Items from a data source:
_____

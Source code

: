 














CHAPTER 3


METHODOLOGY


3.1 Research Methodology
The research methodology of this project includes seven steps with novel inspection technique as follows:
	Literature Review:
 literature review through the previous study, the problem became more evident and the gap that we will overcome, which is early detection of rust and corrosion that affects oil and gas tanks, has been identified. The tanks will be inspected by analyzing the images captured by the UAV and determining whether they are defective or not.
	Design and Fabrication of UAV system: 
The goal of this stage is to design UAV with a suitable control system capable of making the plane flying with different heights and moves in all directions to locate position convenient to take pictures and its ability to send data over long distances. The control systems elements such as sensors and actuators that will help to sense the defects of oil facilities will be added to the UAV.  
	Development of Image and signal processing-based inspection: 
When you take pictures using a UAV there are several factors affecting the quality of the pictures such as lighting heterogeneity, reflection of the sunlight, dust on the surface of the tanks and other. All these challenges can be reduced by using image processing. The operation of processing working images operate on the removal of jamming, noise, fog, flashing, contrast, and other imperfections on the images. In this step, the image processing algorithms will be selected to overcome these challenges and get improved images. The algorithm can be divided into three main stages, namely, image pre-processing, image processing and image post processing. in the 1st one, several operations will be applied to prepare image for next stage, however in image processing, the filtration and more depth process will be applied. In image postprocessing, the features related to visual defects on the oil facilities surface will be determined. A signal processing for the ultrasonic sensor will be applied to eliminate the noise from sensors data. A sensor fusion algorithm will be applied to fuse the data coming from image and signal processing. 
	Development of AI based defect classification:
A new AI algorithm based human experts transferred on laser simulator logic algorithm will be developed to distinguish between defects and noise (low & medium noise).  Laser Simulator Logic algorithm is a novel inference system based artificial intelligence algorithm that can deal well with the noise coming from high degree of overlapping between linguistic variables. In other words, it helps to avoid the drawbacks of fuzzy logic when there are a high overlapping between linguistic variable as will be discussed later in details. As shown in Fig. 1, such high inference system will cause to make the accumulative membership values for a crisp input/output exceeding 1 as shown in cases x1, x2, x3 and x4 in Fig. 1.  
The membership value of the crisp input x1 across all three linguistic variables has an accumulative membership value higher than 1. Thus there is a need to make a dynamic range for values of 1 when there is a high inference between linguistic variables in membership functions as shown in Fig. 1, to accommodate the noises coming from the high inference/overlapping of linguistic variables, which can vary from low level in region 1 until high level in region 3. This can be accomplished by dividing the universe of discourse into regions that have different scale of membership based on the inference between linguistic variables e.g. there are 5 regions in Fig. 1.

_____

● **How to complete this task**: Reproduce the preceding records exactly and completely.

● **Reply to the task**:
Source code

: 














CHAPTER 3


METHODOLOGY


3.1 Research Methodology
The research methodology of this project includes seven steps with novel inspection technique as follows:
	Literature Review:
 literature review through the previous study, the problem became more evident and the gap that we will overcome, which is early detection of rust and corrosion that affects oil and gas tanks, has been identified. The tanks will be inspected by analyzing the images captured by the UAV and determining whether they are defective or not.
	Design and Fabrication of UAV system: 
The goal of this stage is to design UAV with a suitable control system capable of making the plane flying with different heights and moves in all directions to locate position convenient to take pictures and its ability to send data over long distances. The control systems elements such as sensors and actuators that will help to sense the defects of oil facilities will be added to the UAV.  
	Development of Image and signal processing-based inspection: 
When you take pictures using a UAV there are several factors affecting the quality of the pictures such as lighting heterogeneity, reflection of the sunlight, dust on the surface of the tanks and other. All these challenges can be reduced by using image processing. The operation of processing working images operate on the removal of jamming, noise, fog, flashing, contrast, and other imperfections on the images. In this step, the image processing algorithms will be selected to overcome these challenges and get improved images. The algorithm can be divided into three main stages, namely, image pre-processing, image processing and image post processing. in the 1st one, several operations will be applied to prepare image for next stage, however in image processing, the filtration and more depth process will be applied. In image postprocessing, the features related to visual defects on the oil facilities surface will be determined. A signal processing for the ultrasonic sensor will be applied to eliminate the noise from sensors data. A sensor fusion algorithm will be applied to fuse the data coming from image and signal processing. 
	Development of AI based defect classification:
A new AI algorithm based human experts transferred on laser simulator logic algorithm will be developed to distinguish between defects and noise (low & medium noise).  Laser Simulator Logic algorithm is a novel inference system based artificial intelligence algorithm that can deal well with the noise coming from high degree of overlapping between linguistic variables. In other words, it helps to avoid the drawbacks of fuzzy logic when there are a high overlapping between linguistic variable as will be discussed later in details. As shown in Fig. 1, such high inference system will cause to make the accumulative membership values for a crisp input/output exceeding 1 as shown in cases x1, x2, x3 and x4 in Fig. 1.  
The membership value of the crisp input x1 across all three linguistic variables has an accumulative membership value higher than 1. Thus there is a need to make a dynamic range for values of 1 when there is a high inference between linguistic variables in membership functions as shown in Fig. 1, to accommodate the noises coming from the high inference/overlapping of linguistic variables, which can vary from low level in region 1 until high level in region 3. This can be accomplished by dividing the universe of discourse into regions that have different scale of membership based on the inference between linguistic variables e.g. there are 5 regions in Fig. 1.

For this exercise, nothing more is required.